Auf spätere Anfrage wurde dem Büro des Prozessbevollmächtigten vom FG telefonisch mitgeteilt, der Termin werde durchgeführt. Im Termin erschien für die Kläger niemand. Das FG wies die Klage ab.

 

Entscheidung

Der BFH hat keine Möglichkeit gesehen, auf der Grundlage des im Streitfall noch anzuwendenden alten Rechts die Revisionsbeschwerde zurückzuweisen, obwohl man meint, ihren querulatorischen Charakter durchscheinen zu sehen. § 2 Abs. 1 Satz 1 VwZG a.F. ließ eine Zustellung nur durch Übergabe eines Schriftstücks in Urschrift, Ausfertigung oder beglaubigter Abschrift oder durch Vorlegen der Urschrift zu.

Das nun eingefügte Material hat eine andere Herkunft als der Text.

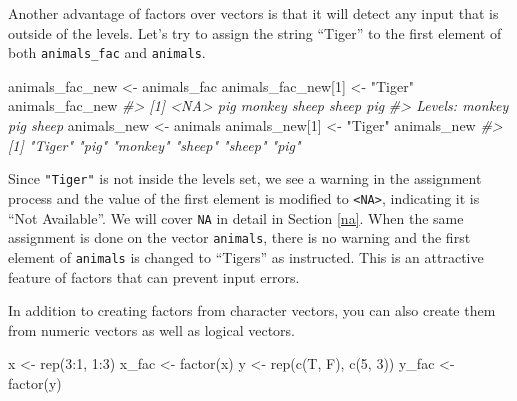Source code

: \documentclass[
]{book}
\newenvironment{Shaded}{\begin{snugshade}}{\end{snugshade}}
\newcommand{\CommentTok}[1]{\textcolor[rgb]{0.56,0.35,0.01}{\textit{#1}}}
\newcommand{\DecValTok}[1]{\textcolor[rgb]{0.00,0.00,0.81}{#1}}
\newcommand{\FunctionTok}[1]{\textcolor[rgb]{0.00,0.00,0.00}{#1}}
\newcommand{\NormalTok}[1]{#1}
\newcommand{\OtherTok}[1]{\textcolor[rgb]{0.56,0.35,0.01}{#1}}
\newcommand{\SpecialCharTok}[1]{\textcolor[rgb]{0.00,0.00,0.00}{#1}}
\newcommand{\StringTok}[1]{\textcolor[rgb]{0.31,0.60,0.02}{#1}}
\begin{document}
Another advantage of factors over vectors is that it will detect any input that is outside of the levels. Let's try to assign the string ``Tiger'' to the first element of both \texttt{animals\_fac} and \texttt{animals}.

\begin{Shaded}
\begin{Highlighting}[]
\NormalTok{animals\_fac\_new }\OtherTok{\textless{}{-}}\NormalTok{ animals\_fac}
\NormalTok{animals\_fac\_new[}\DecValTok{1}\NormalTok{] }\OtherTok{\textless{}{-}} \StringTok{"Tiger"}
\NormalTok{animals\_fac\_new}
\CommentTok{\#\textgreater{} [1] \textless{}NA\textgreater{}   pig    monkey sheep  sheep  pig   }
\CommentTok{\#\textgreater{} Levels: monkey pig sheep}
\NormalTok{animals\_new }\OtherTok{\textless{}{-}}\NormalTok{ animals}
\NormalTok{animals\_new[}\DecValTok{1}\NormalTok{] }\OtherTok{\textless{}{-}} \StringTok{"Tiger"}
\NormalTok{animals\_new}
\CommentTok{\#\textgreater{} [1] "Tiger"  "pig"    "monkey" "sheep"  "sheep"  "pig"}
\end{Highlighting}
\end{Shaded}

Since \texttt{"Tiger"} is not inside the levels set, we see a warning in the assignment process and the value of the first element is modified to \texttt{\textless{}NA\textgreater{}}, indicating it is ``Not Available''. We will cover \texttt{NA} in detail in Section \ref{na}. When the same assignment is done on the vector \texttt{animals}, there is no warning and the first element of \texttt{animals} is changed to ``Tigers'' as instructed. This is an attractive feature of factors that can prevent input errors.

In addition to creating factors from character vectors, you can also create them from numeric vectors as well as logical vectors.

\begin{Shaded}
\begin{Highlighting}[]
\NormalTok{x }\OtherTok{\textless{}{-}} \FunctionTok{rep}\NormalTok{(}\DecValTok{3}\SpecialCharTok{:}\DecValTok{1}\NormalTok{, }\DecValTok{1}\SpecialCharTok{:}\DecValTok{3}\NormalTok{)}
\NormalTok{x\_fac }\OtherTok{\textless{}{-}} \FunctionTok{factor}\NormalTok{(x)}
\NormalTok{y }\OtherTok{\textless{}{-}} \FunctionTok{rep}\NormalTok{(}\FunctionTok{c}\NormalTok{(T, F), }\FunctionTok{c}\NormalTok{(}\DecValTok{5}\NormalTok{, }\DecValTok{3}\NormalTok{))}
\NormalTok{y\_fac }\OtherTok{\textless{}{-}} \FunctionTok{factor}\NormalTok{(y)}
\end{Highlighting}
\end{Shaded}
\end{document}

Ein Telefax ist eine Kopie, insbesondere fehlt ihm naturgemäß der Beglaubigungsvermerk (denn selbst ein mitgefaxter Beglaubigungsvermerk wäre nur die Fax-Kopie eines Beglaubigungsvermerks). Es kam allenfalls eine Heilung nach § 9 Abs. 1 VwZG in Betracht. Auch diese Vorschrift setzt indes nach Ansicht des BFH voraus, dass der Empfangsberechtigte letztlich das zuzustellende Schriftstück, d.h. die den Anforderungen des § 2 Abs. 1 Satz 1 VwZG entsprechende Urkunde, irgendwie erhalten hat. Daran fehlte es. Der BFH hat die Sache deshalb an das FG zurückverwiesen.

Er meinte dies durch Beschluss (nur drei Richter!) tun zu können, weil es sich um keine Grundsatzfrage, sondern ein Problem des ausgelaufenen Rechts handelte.

 

Hinweis

1. Sind bei einer Zustellung zwingende Zustellungsvorschriften verletzt worden oder lässt sich eine formgerechte Zustellung nicht nachweisen, ist ein solcher Mangel meistens heilbar. Denn nach § 9 Abs. 1 VwZG gilt das betreffende Schriftstück als zugestellt, wenn es nur tatsächlich zugegangen ist. Nur Fristen werden dadurch nach Abs. 2 grundsätzlich nicht in Lauf gesetzt.

Ist aber nicht das zugestellt worden, was hätte zugestellt werden müssen, fehlt es also z.B. überhaupt am Zugang des vorgeschriebenen Zustellungsgegenstands (siehe dazu § 2 Abs. 1 Satz 1 VwZG) oder weist das zugestellte Dokument inhaltliche Mängel auf, so ist dieser Mangel nicht heilbar.

Beachten Sie aber, dass der Zugang einer Fotokopie eines Steuer- oder Haftungsbescheids eine fehlgeschlagene Zustellung eines solchen Bescheides "heilt". Denn insofern ist – anders als bei der Ladung zu einer mündlichen Gerichtsverhandlung – lediglich die Bekanntgabe in schriftlicher Form vorgeschrieben, eine förmliche Zustellung ist also überhaupt nicht erforderlich.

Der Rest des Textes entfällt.